_Activity_
Present each line of the entries below that holds the word "includegraphics".

Dataset entries:
((

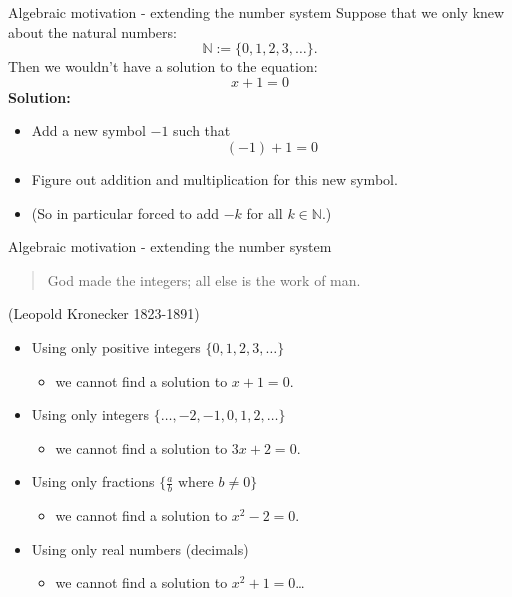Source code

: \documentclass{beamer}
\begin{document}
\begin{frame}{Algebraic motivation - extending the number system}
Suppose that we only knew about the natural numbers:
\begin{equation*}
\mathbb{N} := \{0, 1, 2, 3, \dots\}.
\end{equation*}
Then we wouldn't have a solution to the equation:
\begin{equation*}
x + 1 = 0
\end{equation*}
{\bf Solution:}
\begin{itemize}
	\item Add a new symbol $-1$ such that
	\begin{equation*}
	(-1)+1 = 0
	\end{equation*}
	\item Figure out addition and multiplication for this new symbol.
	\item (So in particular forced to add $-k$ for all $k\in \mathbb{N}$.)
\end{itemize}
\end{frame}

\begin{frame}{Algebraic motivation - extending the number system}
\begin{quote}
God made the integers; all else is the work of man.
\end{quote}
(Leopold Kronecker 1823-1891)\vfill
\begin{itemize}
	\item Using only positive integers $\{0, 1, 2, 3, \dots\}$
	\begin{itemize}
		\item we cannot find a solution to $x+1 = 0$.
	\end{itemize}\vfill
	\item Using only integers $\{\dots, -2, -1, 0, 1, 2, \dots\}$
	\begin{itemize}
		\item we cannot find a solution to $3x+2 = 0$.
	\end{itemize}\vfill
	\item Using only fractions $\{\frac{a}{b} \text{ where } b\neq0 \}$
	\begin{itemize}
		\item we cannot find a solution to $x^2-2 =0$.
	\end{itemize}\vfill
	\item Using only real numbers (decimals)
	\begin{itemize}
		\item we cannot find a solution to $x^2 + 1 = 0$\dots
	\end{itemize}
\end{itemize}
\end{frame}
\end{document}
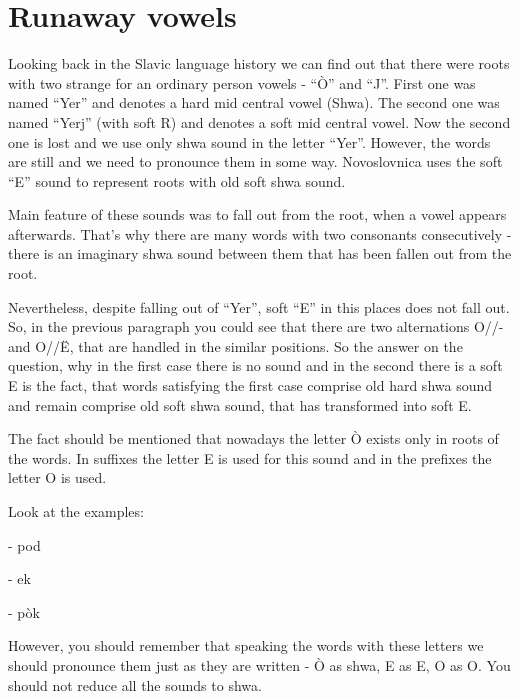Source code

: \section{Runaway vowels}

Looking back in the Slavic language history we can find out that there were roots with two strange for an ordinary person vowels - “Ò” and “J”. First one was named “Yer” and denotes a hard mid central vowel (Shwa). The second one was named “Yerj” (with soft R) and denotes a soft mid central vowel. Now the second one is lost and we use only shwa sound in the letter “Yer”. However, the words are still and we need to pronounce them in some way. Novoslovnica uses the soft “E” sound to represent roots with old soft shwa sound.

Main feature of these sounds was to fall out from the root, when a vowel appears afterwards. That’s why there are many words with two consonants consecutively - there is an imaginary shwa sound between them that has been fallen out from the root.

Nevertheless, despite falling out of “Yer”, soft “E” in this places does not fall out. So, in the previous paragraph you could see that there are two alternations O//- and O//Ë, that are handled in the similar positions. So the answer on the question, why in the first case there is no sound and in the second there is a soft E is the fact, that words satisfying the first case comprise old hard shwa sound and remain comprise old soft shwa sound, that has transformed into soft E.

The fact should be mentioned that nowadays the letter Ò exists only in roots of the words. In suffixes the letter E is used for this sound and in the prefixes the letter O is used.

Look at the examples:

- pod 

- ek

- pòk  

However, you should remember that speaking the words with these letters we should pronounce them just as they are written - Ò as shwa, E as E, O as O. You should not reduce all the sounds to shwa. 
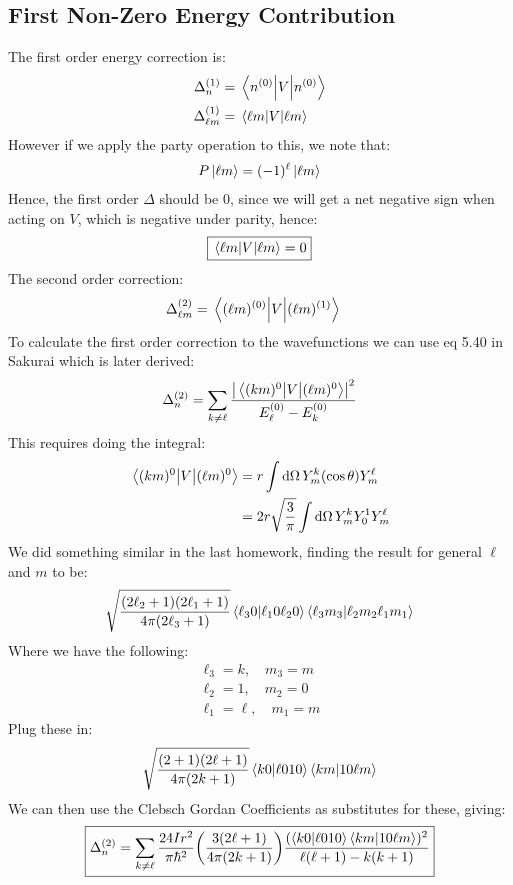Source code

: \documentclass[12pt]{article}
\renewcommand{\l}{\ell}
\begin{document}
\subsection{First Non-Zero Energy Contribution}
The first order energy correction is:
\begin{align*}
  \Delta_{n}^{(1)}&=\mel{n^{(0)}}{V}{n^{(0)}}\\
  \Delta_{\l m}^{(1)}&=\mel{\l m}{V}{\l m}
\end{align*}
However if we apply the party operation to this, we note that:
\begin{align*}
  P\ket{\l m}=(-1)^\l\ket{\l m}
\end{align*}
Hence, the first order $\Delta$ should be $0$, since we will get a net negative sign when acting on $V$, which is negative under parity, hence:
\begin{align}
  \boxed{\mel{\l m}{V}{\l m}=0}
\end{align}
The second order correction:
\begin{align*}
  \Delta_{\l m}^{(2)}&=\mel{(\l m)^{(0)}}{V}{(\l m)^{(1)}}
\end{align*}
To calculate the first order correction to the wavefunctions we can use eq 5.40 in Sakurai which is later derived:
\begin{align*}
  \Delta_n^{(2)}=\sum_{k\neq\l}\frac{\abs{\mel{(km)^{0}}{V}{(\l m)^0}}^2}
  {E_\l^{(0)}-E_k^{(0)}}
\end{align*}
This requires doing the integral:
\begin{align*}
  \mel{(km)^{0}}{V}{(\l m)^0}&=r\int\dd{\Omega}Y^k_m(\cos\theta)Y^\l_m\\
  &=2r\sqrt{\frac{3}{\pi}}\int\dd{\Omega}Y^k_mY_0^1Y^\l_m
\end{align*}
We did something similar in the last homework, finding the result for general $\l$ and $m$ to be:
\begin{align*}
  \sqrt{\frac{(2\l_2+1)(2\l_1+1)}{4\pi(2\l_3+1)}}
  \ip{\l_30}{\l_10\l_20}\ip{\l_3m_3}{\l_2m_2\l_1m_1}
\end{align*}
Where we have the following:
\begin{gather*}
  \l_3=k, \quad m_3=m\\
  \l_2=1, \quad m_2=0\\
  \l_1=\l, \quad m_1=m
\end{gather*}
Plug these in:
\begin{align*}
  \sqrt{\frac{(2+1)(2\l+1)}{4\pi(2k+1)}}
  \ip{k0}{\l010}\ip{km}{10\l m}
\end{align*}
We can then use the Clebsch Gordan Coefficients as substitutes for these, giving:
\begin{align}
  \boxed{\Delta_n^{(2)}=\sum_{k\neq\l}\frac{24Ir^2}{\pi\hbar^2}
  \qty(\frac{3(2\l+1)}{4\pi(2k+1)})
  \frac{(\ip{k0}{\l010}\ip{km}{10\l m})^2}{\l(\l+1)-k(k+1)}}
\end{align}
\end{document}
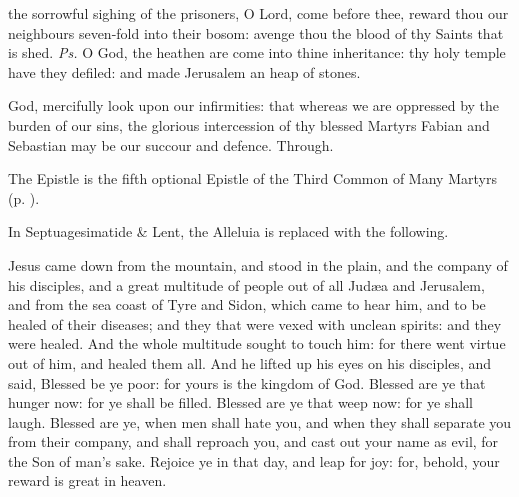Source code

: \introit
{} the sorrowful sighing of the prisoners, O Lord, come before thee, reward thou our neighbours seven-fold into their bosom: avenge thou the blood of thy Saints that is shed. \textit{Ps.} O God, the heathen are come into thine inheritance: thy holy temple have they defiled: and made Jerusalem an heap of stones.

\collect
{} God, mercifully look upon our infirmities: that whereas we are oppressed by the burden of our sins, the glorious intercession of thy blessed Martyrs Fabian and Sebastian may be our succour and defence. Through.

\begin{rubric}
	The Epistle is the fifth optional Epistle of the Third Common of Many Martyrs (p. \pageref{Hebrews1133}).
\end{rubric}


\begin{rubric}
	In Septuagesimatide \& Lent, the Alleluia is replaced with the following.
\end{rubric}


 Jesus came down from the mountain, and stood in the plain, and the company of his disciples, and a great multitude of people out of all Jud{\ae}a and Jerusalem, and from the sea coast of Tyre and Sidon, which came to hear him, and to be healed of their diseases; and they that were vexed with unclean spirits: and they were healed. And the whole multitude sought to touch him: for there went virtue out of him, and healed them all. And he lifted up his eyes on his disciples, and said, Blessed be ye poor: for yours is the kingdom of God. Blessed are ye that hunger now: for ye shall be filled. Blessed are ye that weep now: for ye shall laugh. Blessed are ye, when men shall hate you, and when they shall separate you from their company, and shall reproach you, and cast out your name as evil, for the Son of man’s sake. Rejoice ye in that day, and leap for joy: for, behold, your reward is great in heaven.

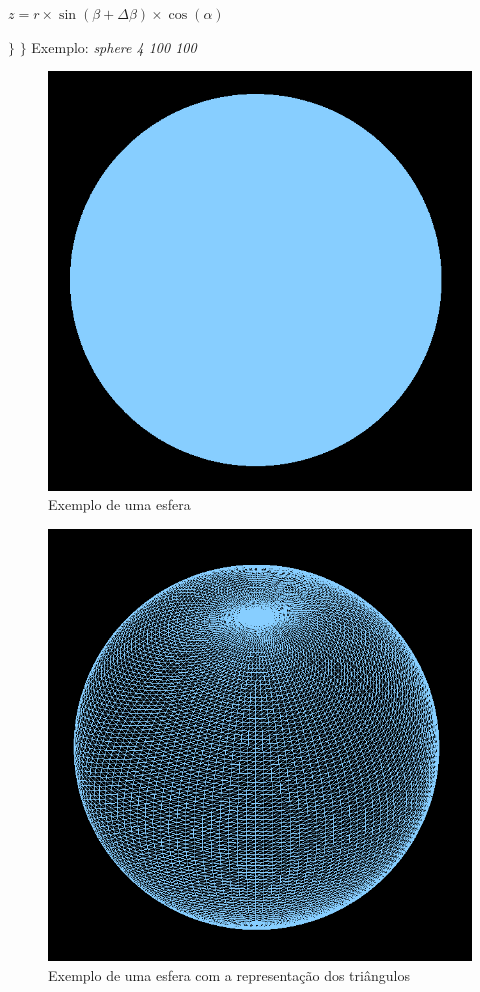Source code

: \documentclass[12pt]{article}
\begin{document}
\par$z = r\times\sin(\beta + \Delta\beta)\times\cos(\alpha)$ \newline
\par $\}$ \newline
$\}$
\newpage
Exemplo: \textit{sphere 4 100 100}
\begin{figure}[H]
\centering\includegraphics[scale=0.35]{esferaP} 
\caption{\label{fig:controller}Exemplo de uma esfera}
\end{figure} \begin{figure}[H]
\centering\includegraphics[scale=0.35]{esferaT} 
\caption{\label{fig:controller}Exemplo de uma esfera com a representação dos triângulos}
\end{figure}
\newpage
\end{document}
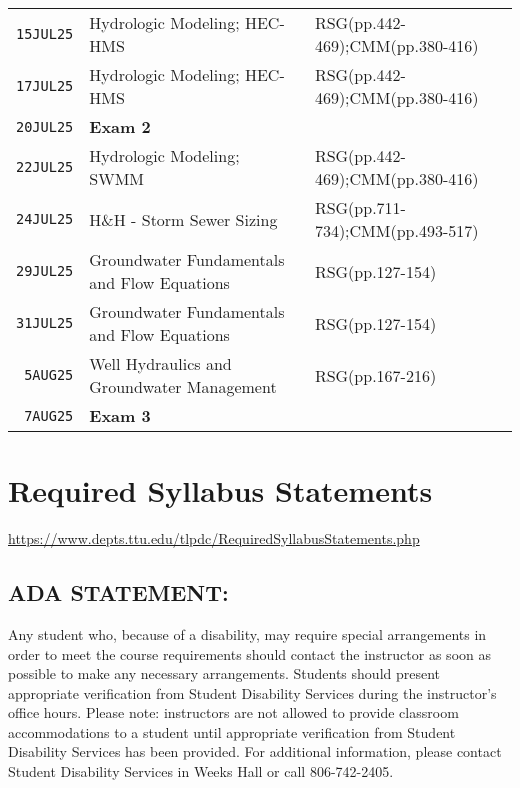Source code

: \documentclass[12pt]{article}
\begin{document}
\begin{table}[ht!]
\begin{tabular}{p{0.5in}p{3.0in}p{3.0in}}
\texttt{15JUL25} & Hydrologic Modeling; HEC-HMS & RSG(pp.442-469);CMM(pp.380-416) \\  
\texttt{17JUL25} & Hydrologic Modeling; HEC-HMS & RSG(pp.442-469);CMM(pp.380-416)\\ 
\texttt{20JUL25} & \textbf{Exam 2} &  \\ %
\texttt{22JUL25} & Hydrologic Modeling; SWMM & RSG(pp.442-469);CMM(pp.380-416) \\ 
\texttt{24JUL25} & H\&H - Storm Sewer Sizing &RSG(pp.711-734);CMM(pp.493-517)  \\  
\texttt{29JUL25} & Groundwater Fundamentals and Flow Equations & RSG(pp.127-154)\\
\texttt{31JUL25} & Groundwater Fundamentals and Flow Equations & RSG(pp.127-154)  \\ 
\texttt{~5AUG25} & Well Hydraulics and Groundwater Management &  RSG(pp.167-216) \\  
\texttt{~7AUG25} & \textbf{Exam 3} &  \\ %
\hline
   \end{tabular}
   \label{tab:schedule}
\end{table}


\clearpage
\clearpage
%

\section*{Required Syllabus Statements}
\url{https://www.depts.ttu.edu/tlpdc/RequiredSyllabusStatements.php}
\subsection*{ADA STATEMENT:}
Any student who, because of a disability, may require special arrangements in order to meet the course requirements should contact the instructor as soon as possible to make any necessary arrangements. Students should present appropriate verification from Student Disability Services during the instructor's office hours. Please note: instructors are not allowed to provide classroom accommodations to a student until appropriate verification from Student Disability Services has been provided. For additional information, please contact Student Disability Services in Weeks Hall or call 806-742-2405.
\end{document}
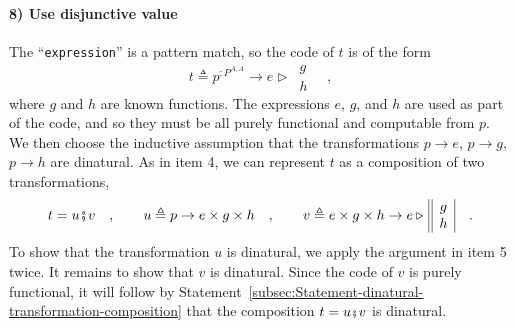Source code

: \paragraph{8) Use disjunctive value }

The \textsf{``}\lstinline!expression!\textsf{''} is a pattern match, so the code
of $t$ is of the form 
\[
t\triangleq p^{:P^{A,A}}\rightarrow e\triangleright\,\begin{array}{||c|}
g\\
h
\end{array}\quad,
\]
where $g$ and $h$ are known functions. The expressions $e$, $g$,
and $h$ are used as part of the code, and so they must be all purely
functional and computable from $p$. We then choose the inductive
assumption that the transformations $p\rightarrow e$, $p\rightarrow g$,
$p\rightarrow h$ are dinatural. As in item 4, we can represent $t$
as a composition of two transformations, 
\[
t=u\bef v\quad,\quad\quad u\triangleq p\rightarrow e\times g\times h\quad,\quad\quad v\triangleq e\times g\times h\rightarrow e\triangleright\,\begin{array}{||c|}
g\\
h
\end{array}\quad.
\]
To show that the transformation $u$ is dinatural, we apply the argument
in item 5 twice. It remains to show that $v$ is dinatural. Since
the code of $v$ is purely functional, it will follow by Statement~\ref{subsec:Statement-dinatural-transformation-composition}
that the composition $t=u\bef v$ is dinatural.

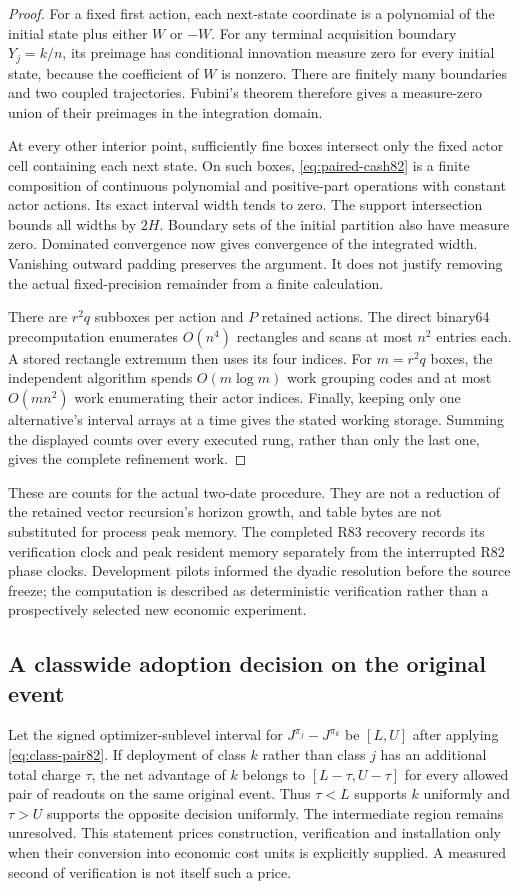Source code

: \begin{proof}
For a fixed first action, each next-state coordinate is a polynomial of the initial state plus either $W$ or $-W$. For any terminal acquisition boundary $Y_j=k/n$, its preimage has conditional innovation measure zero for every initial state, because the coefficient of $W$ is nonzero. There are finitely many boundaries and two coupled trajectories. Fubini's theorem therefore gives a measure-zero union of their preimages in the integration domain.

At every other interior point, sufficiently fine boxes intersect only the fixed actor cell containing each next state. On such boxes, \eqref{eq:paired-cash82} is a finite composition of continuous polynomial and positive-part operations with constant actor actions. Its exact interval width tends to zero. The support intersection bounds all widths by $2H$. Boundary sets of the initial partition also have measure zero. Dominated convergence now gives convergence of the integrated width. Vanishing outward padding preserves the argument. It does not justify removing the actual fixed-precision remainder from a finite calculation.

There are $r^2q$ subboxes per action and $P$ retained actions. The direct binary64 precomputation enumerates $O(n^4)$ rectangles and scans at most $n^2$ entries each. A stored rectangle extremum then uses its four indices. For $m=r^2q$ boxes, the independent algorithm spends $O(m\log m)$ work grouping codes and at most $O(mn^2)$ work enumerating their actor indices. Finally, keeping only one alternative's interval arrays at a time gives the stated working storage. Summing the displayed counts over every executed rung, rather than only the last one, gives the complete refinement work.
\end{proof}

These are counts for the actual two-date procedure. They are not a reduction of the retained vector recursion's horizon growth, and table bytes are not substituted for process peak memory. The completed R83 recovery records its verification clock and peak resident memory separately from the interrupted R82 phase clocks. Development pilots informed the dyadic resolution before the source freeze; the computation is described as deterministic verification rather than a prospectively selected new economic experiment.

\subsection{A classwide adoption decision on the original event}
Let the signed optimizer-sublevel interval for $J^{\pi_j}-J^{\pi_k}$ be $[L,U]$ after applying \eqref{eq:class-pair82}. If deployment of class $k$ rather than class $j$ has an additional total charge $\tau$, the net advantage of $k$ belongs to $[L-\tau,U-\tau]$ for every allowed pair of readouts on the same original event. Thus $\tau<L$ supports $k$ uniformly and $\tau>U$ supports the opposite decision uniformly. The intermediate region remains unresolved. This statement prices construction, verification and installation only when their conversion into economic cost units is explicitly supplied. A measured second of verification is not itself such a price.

))

_Written response_
\centering\includegraphics[scale=0.35]{esferaP} 
\centering\includegraphics[scale=0.35]{esferaT} 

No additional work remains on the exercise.